→ **Action item**: Retype the tail of the data exactly, starting at the line containing "Throughout the paper" and stopping at the last line.

→ **Dataset excerpts**:
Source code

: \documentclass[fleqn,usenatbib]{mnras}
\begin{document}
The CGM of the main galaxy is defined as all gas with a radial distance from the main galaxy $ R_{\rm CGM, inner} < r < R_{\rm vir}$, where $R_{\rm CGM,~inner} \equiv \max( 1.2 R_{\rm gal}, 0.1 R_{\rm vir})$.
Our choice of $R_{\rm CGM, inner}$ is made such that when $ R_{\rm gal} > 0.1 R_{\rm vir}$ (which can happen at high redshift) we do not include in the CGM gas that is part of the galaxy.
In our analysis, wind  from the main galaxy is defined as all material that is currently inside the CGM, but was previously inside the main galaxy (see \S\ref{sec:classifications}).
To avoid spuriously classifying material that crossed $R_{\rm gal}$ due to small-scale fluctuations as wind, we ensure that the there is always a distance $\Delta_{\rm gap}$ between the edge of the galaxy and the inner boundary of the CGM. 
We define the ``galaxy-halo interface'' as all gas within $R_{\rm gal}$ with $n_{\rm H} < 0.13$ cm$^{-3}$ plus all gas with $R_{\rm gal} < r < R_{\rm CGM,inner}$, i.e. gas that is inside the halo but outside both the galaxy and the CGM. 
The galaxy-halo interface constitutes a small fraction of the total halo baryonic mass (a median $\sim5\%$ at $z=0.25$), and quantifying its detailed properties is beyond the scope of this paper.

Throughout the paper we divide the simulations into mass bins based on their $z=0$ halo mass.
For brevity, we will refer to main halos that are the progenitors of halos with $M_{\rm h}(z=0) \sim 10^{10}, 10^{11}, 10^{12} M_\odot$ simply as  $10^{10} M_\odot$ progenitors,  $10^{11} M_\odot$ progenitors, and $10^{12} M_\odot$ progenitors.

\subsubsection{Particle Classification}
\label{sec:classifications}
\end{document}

→ **The answer**:
Throughout the paper we divide the simulations into mass bins based on their $z=0$ halo mass.
For brevity, we will refer to main halos that are the progenitors of halos with $M_{\rm h}(z=0) \sim 10^{10}, 10^{11}, 10^{12} M_\odot$ simply as  $10^{10} M_\odot$ progenitors,  $10^{11} M_\odot$ progenitors, and $10^{12} M_\odot$ progenitors.

\subsubsection{Particle Classification}
\label{sec:classifications}
\end{document}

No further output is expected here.